Dataset entries:

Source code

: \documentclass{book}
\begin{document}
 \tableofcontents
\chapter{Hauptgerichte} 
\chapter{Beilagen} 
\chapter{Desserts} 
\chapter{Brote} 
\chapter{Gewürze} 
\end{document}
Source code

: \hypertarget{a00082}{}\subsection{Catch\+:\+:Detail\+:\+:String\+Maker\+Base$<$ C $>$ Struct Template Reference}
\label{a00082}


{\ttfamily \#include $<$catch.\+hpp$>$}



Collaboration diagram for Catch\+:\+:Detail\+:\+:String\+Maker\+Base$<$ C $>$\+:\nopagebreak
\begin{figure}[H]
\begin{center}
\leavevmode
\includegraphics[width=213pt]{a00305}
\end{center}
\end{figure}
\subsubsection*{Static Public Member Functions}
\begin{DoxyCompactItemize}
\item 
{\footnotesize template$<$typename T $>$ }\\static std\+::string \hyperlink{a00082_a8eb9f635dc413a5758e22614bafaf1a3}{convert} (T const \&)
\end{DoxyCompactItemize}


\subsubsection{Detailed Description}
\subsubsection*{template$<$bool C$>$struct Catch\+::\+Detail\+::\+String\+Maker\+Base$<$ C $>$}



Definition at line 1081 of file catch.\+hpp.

Directions: Recite the full listing above exactly.

Your response:
Source code

: \documentclass{book}
\begin{document}
 \tableofcontents
\chapter{Hauptgerichte} 
\chapter{Beilagen} 
\chapter{Desserts} 
\chapter{Brote} 
\chapter{Gewürze} 
\end{document}
Source code

: \hypertarget{a00082}{}\subsection{Catch\+:\+:Detail\+:\+:String\+Maker\+Base$<$ C $>$ Struct Template Reference}
\label{a00082}


{\ttfamily \#include $<$catch.\+hpp$>$}



Collaboration diagram for Catch\+:\+:Detail\+:\+:String\+Maker\+Base$<$ C $>$\+:\nopagebreak
\begin{figure}[H]
\begin{center}
\leavevmode
\includegraphics[width=213pt]{a00305}
\end{center}
\end{figure}
\subsubsection*{Static Public Member Functions}
\begin{DoxyCompactItemize}
\item 
{\footnotesize template$<$typename T $>$ }\\static std\+::string \hyperlink{a00082_a8eb9f635dc413a5758e22614bafaf1a3}{convert} (T const \&)
\end{DoxyCompactItemize}


\subsubsection{Detailed Description}
\subsubsection*{template$<$bool C$>$struct Catch\+::\+Detail\+::\+String\+Maker\+Base$<$ C $>$}



Definition at line 1081 of file catch.\+hpp.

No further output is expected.